_Source records_.
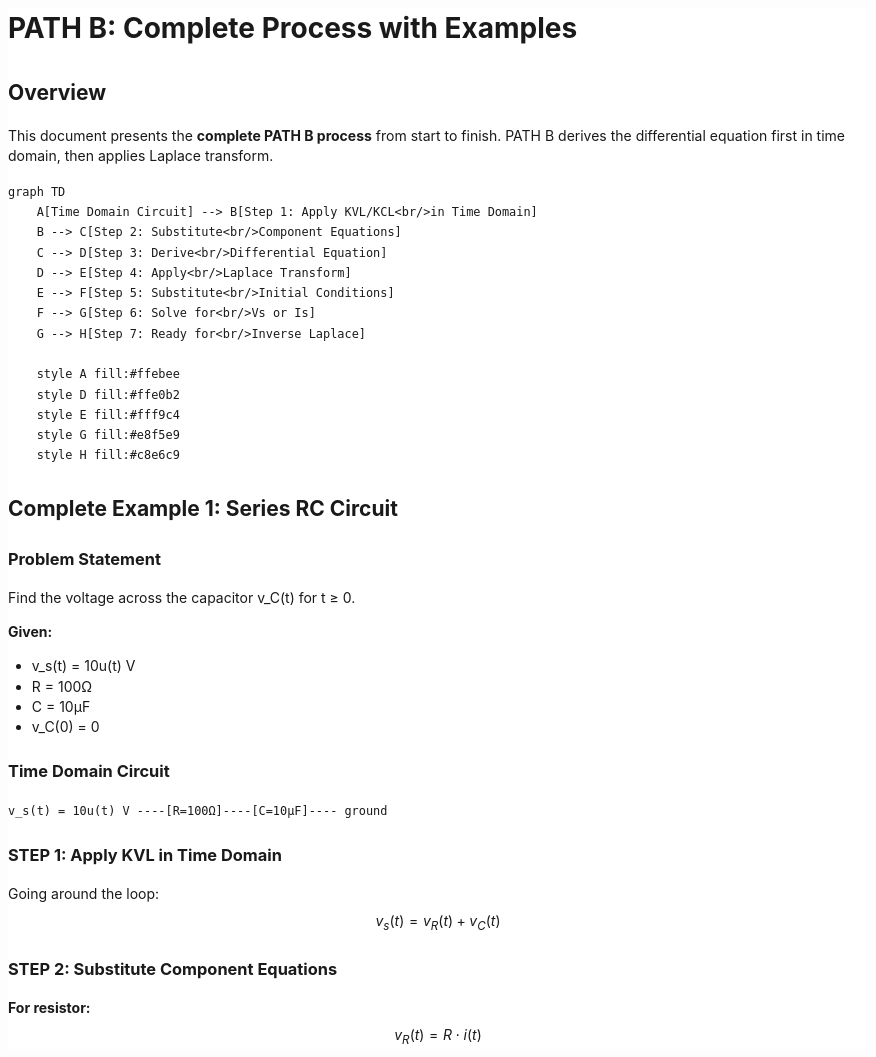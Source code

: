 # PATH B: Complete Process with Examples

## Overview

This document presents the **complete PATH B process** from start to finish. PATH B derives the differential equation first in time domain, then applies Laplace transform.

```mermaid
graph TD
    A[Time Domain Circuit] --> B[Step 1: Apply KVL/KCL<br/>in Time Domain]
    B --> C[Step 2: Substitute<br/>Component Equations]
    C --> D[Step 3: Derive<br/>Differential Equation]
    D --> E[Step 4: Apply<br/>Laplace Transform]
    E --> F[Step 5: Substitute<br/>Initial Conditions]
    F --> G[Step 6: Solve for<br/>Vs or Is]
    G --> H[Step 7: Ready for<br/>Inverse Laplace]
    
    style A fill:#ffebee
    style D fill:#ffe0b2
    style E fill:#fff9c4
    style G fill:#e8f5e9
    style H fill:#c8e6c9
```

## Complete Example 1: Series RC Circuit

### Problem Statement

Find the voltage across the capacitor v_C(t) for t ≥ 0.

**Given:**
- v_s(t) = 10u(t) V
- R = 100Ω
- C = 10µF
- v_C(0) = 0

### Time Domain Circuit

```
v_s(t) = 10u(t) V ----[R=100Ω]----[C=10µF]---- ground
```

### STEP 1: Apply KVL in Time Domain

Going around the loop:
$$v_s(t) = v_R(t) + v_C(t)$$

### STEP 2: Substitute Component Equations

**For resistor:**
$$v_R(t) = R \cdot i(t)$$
==
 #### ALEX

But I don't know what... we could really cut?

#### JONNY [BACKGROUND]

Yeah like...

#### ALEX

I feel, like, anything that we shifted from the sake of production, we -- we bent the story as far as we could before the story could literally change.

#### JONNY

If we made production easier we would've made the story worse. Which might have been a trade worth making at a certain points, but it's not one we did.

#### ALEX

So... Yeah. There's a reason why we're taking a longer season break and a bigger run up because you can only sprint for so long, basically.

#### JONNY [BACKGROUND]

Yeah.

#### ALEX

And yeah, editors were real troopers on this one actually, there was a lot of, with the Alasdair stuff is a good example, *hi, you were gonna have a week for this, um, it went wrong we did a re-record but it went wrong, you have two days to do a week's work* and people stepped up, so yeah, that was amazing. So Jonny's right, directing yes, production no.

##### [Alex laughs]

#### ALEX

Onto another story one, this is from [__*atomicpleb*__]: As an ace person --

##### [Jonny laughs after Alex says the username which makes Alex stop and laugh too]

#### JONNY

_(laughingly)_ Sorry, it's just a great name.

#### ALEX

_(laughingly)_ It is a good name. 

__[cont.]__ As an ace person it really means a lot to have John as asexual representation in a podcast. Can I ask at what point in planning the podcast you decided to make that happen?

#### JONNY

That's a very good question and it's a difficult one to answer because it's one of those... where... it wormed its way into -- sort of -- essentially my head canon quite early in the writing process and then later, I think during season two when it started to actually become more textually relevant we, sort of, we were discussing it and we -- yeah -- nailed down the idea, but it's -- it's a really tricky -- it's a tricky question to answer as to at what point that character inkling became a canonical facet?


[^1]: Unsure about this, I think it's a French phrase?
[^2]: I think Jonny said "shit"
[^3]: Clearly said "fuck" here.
...
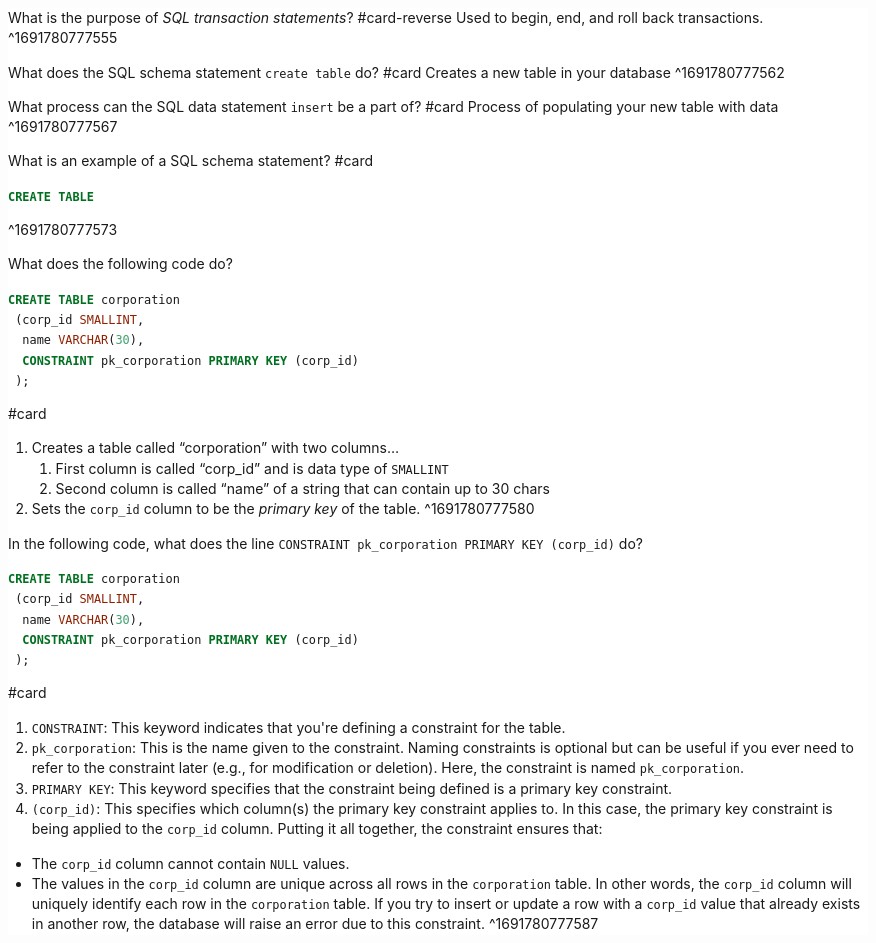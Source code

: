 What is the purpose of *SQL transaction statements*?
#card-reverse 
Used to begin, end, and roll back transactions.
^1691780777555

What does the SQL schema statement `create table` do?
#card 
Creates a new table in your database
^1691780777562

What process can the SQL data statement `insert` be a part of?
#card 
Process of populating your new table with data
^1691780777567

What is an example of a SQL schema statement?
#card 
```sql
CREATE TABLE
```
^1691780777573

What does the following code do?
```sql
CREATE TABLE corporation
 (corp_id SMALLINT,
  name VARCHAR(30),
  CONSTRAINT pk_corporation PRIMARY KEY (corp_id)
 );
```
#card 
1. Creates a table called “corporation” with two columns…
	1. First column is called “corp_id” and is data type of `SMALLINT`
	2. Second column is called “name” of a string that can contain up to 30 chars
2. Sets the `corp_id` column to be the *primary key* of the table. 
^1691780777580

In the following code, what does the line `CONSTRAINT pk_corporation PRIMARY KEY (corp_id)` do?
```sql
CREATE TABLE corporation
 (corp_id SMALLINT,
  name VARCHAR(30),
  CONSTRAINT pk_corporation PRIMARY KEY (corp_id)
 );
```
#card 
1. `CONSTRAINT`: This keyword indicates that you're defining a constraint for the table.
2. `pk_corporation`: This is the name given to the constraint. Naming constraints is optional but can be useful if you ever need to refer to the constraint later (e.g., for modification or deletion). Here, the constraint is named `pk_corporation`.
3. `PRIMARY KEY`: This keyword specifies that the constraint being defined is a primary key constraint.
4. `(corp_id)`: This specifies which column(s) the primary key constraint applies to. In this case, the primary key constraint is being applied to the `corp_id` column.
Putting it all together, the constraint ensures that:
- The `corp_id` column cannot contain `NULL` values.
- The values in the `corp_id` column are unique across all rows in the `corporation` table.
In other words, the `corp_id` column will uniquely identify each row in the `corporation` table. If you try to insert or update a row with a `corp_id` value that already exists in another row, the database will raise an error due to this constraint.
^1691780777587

_Task description_. Give back exactly the lines above, from the line containing "for the table." through the line containing "This is the", with both end lines and nothing more.

_Output_.
1. `CONSTRAINT`: This keyword indicates that you're defining a constraint for the table.
2. `pk_corporation`: This is the name given to the constraint. Naming constraints is optional but can be useful if you ever need to refer to the constraint later (e.g., for modification or deletion). Here, the constraint is named `pk_corporation`.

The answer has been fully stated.